### Exercise materials

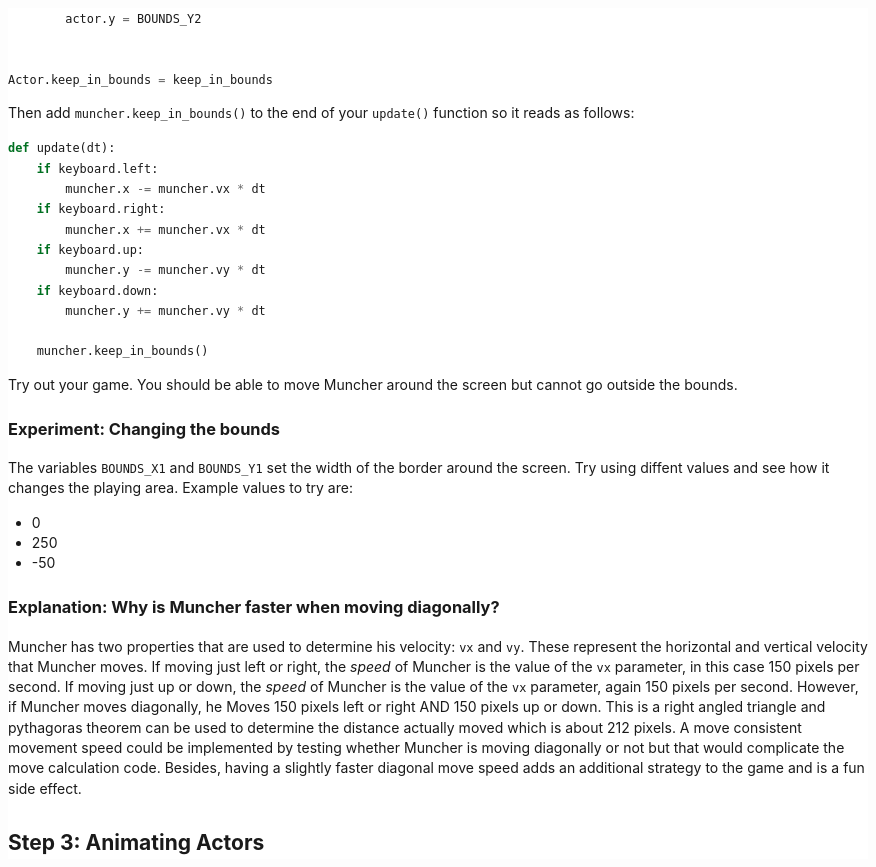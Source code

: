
 ```python
        actor.y = BOUNDS_Y2


Actor.keep_in_bounds = keep_in_bounds
```

Then add `muncher.keep_in_bounds()` to the end of your `update()` function so it reads as follows:

```python
def update(dt):
    if keyboard.left:
        muncher.x -= muncher.vx * dt
    if keyboard.right:
        muncher.x += muncher.vx * dt
    if keyboard.up:
        muncher.y -= muncher.vy * dt
    if keyboard.down:
        muncher.y += muncher.vy * dt

    muncher.keep_in_bounds()
```

Try out your game. You should be able to move Muncher around the screen but cannot go outside the bounds.

### Experiment: Changing the bounds

The variables `BOUNDS_X1` and `BOUNDS_Y1` set the width of the border around the screen.
Try using diffent values and see how it changes the playing area. Example values to try are:

* 0
* 250
* -50

### Explanation: Why is Muncher faster when moving diagonally?

Muncher has two properties that are used to determine his velocity: `vx` and `vy`. These represent the
horizontal and vertical velocity that Muncher moves. If moving just left or right, the *speed* of
Muncher is the value of the `vx` parameter, in this case 150 pixels per second. If moving just up or
down, the *speed* of Muncher is the value of the `vx` parameter, again 150 pixels per second. However,
if Muncher moves diagonally, he Moves 150 pixels left or right AND 150 pixels up or down. This is
a right angled triangle and pythagoras theorem can be used to determine the distance actually moved
which is about 212 pixels. A move consistent movement speed could be implemented by testing whether
Muncher is moving diagonally or not but that would complicate the move calculation code. Besides,
having a slightly faster diagonal move speed adds an additional strategy to the game and is a fun
side effect.

## Step 3: Animating Actors
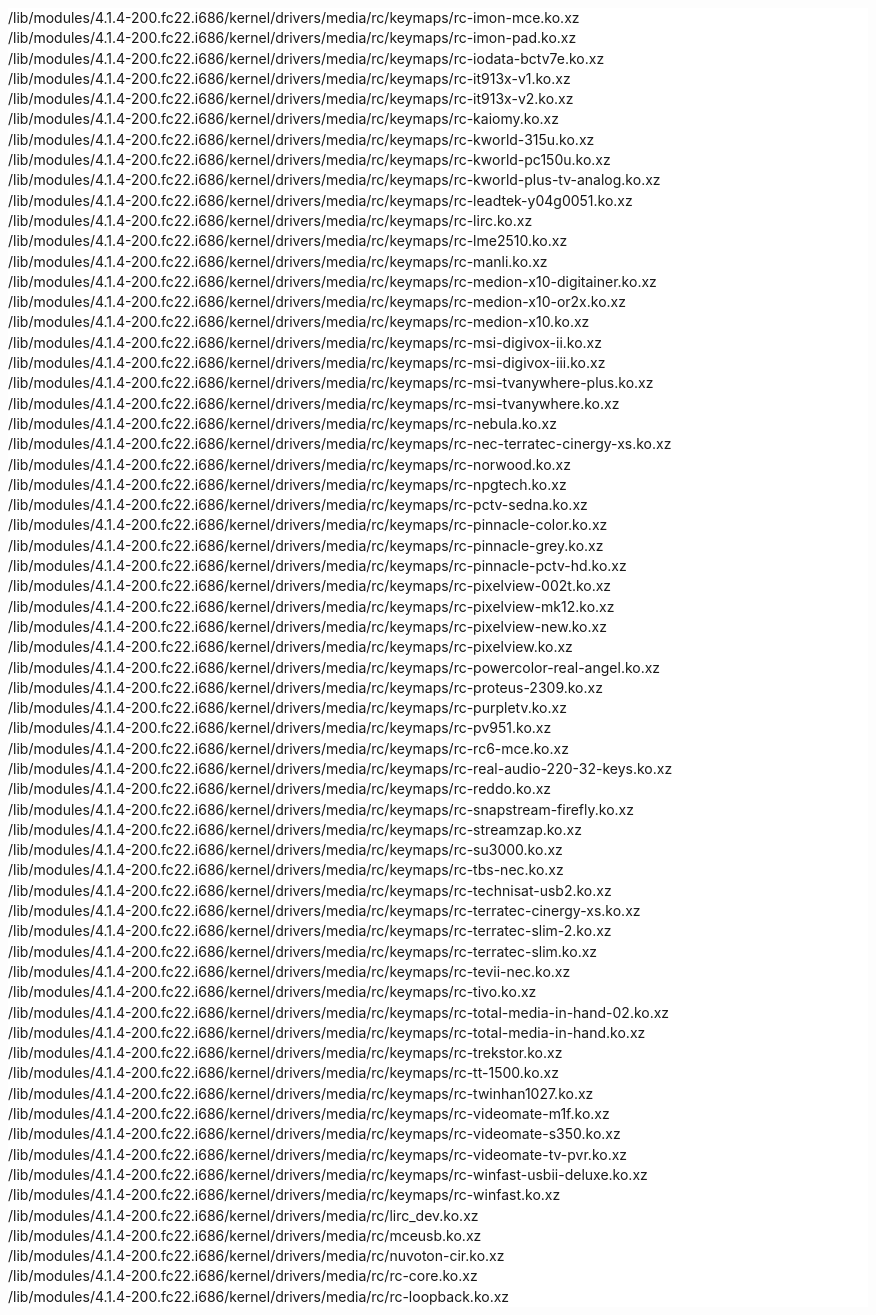 /lib/modules/4.1.4-200.fc22.i686/kernel/drivers/media/rc/keymaps/rc-imon-mce.ko.xz  
/lib/modules/4.1.4-200.fc22.i686/kernel/drivers/media/rc/keymaps/rc-imon-pad.ko.xz  
/lib/modules/4.1.4-200.fc22.i686/kernel/drivers/media/rc/keymaps/rc-iodata-bctv7e.ko.xz  
/lib/modules/4.1.4-200.fc22.i686/kernel/drivers/media/rc/keymaps/rc-it913x-v1.ko.xz  
/lib/modules/4.1.4-200.fc22.i686/kernel/drivers/media/rc/keymaps/rc-it913x-v2.ko.xz  
/lib/modules/4.1.4-200.fc22.i686/kernel/drivers/media/rc/keymaps/rc-kaiomy.ko.xz  
/lib/modules/4.1.4-200.fc22.i686/kernel/drivers/media/rc/keymaps/rc-kworld-315u.ko.xz  
/lib/modules/4.1.4-200.fc22.i686/kernel/drivers/media/rc/keymaps/rc-kworld-pc150u.ko.xz  
/lib/modules/4.1.4-200.fc22.i686/kernel/drivers/media/rc/keymaps/rc-kworld-plus-tv-analog.ko.xz  
/lib/modules/4.1.4-200.fc22.i686/kernel/drivers/media/rc/keymaps/rc-leadtek-y04g0051.ko.xz  
/lib/modules/4.1.4-200.fc22.i686/kernel/drivers/media/rc/keymaps/rc-lirc.ko.xz  
/lib/modules/4.1.4-200.fc22.i686/kernel/drivers/media/rc/keymaps/rc-lme2510.ko.xz  
/lib/modules/4.1.4-200.fc22.i686/kernel/drivers/media/rc/keymaps/rc-manli.ko.xz  
/lib/modules/4.1.4-200.fc22.i686/kernel/drivers/media/rc/keymaps/rc-medion-x10-digitainer.ko.xz  
/lib/modules/4.1.4-200.fc22.i686/kernel/drivers/media/rc/keymaps/rc-medion-x10-or2x.ko.xz  
/lib/modules/4.1.4-200.fc22.i686/kernel/drivers/media/rc/keymaps/rc-medion-x10.ko.xz  
/lib/modules/4.1.4-200.fc22.i686/kernel/drivers/media/rc/keymaps/rc-msi-digivox-ii.ko.xz  
/lib/modules/4.1.4-200.fc22.i686/kernel/drivers/media/rc/keymaps/rc-msi-digivox-iii.ko.xz  
/lib/modules/4.1.4-200.fc22.i686/kernel/drivers/media/rc/keymaps/rc-msi-tvanywhere-plus.ko.xz  
/lib/modules/4.1.4-200.fc22.i686/kernel/drivers/media/rc/keymaps/rc-msi-tvanywhere.ko.xz  
/lib/modules/4.1.4-200.fc22.i686/kernel/drivers/media/rc/keymaps/rc-nebula.ko.xz  
/lib/modules/4.1.4-200.fc22.i686/kernel/drivers/media/rc/keymaps/rc-nec-terratec-cinergy-xs.ko.xz  
/lib/modules/4.1.4-200.fc22.i686/kernel/drivers/media/rc/keymaps/rc-norwood.ko.xz  
/lib/modules/4.1.4-200.fc22.i686/kernel/drivers/media/rc/keymaps/rc-npgtech.ko.xz  
/lib/modules/4.1.4-200.fc22.i686/kernel/drivers/media/rc/keymaps/rc-pctv-sedna.ko.xz  
/lib/modules/4.1.4-200.fc22.i686/kernel/drivers/media/rc/keymaps/rc-pinnacle-color.ko.xz  
/lib/modules/4.1.4-200.fc22.i686/kernel/drivers/media/rc/keymaps/rc-pinnacle-grey.ko.xz  
/lib/modules/4.1.4-200.fc22.i686/kernel/drivers/media/rc/keymaps/rc-pinnacle-pctv-hd.ko.xz  
/lib/modules/4.1.4-200.fc22.i686/kernel/drivers/media/rc/keymaps/rc-pixelview-002t.ko.xz  
/lib/modules/4.1.4-200.fc22.i686/kernel/drivers/media/rc/keymaps/rc-pixelview-mk12.ko.xz  
/lib/modules/4.1.4-200.fc22.i686/kernel/drivers/media/rc/keymaps/rc-pixelview-new.ko.xz  
/lib/modules/4.1.4-200.fc22.i686/kernel/drivers/media/rc/keymaps/rc-pixelview.ko.xz  
/lib/modules/4.1.4-200.fc22.i686/kernel/drivers/media/rc/keymaps/rc-powercolor-real-angel.ko.xz  
/lib/modules/4.1.4-200.fc22.i686/kernel/drivers/media/rc/keymaps/rc-proteus-2309.ko.xz  
/lib/modules/4.1.4-200.fc22.i686/kernel/drivers/media/rc/keymaps/rc-purpletv.ko.xz  
/lib/modules/4.1.4-200.fc22.i686/kernel/drivers/media/rc/keymaps/rc-pv951.ko.xz  
/lib/modules/4.1.4-200.fc22.i686/kernel/drivers/media/rc/keymaps/rc-rc6-mce.ko.xz  
/lib/modules/4.1.4-200.fc22.i686/kernel/drivers/media/rc/keymaps/rc-real-audio-220-32-keys.ko.xz  
/lib/modules/4.1.4-200.fc22.i686/kernel/drivers/media/rc/keymaps/rc-reddo.ko.xz  
/lib/modules/4.1.4-200.fc22.i686/kernel/drivers/media/rc/keymaps/rc-snapstream-firefly.ko.xz  
/lib/modules/4.1.4-200.fc22.i686/kernel/drivers/media/rc/keymaps/rc-streamzap.ko.xz  
/lib/modules/4.1.4-200.fc22.i686/kernel/drivers/media/rc/keymaps/rc-su3000.ko.xz  
/lib/modules/4.1.4-200.fc22.i686/kernel/drivers/media/rc/keymaps/rc-tbs-nec.ko.xz  
/lib/modules/4.1.4-200.fc22.i686/kernel/drivers/media/rc/keymaps/rc-technisat-usb2.ko.xz  
/lib/modules/4.1.4-200.fc22.i686/kernel/drivers/media/rc/keymaps/rc-terratec-cinergy-xs.ko.xz  
/lib/modules/4.1.4-200.fc22.i686/kernel/drivers/media/rc/keymaps/rc-terratec-slim-2.ko.xz  
/lib/modules/4.1.4-200.fc22.i686/kernel/drivers/media/rc/keymaps/rc-terratec-slim.ko.xz  
/lib/modules/4.1.4-200.fc22.i686/kernel/drivers/media/rc/keymaps/rc-tevii-nec.ko.xz  
/lib/modules/4.1.4-200.fc22.i686/kernel/drivers/media/rc/keymaps/rc-tivo.ko.xz  
/lib/modules/4.1.4-200.fc22.i686/kernel/drivers/media/rc/keymaps/rc-total-media-in-hand-02.ko.xz  
/lib/modules/4.1.4-200.fc22.i686/kernel/drivers/media/rc/keymaps/rc-total-media-in-hand.ko.xz  
/lib/modules/4.1.4-200.fc22.i686/kernel/drivers/media/rc/keymaps/rc-trekstor.ko.xz  
/lib/modules/4.1.4-200.fc22.i686/kernel/drivers/media/rc/keymaps/rc-tt-1500.ko.xz  
/lib/modules/4.1.4-200.fc22.i686/kernel/drivers/media/rc/keymaps/rc-twinhan1027.ko.xz  
/lib/modules/4.1.4-200.fc22.i686/kernel/drivers/media/rc/keymaps/rc-videomate-m1f.ko.xz  
/lib/modules/4.1.4-200.fc22.i686/kernel/drivers/media/rc/keymaps/rc-videomate-s350.ko.xz  
/lib/modules/4.1.4-200.fc22.i686/kernel/drivers/media/rc/keymaps/rc-videomate-tv-pvr.ko.xz  
/lib/modules/4.1.4-200.fc22.i686/kernel/drivers/media/rc/keymaps/rc-winfast-usbii-deluxe.ko.xz  
/lib/modules/4.1.4-200.fc22.i686/kernel/drivers/media/rc/keymaps/rc-winfast.ko.xz  
/lib/modules/4.1.4-200.fc22.i686/kernel/drivers/media/rc/lirc\_dev.ko.xz  
/lib/modules/4.1.4-200.fc22.i686/kernel/drivers/media/rc/mceusb.ko.xz  
/lib/modules/4.1.4-200.fc22.i686/kernel/drivers/media/rc/nuvoton-cir.ko.xz  
/lib/modules/4.1.4-200.fc22.i686/kernel/drivers/media/rc/rc-core.ko.xz  
/lib/modules/4.1.4-200.fc22.i686/kernel/drivers/media/rc/rc-loopback.ko.xz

### Your instructions
From the records above, copy every line that holds the word "screen".

### Answer section
Try out your game. You should be able to move Muncher around the screen but cannot go outside the bounds.
The variables `BOUNDS_X1` and `BOUNDS_Y1` set the width of the border around the screen.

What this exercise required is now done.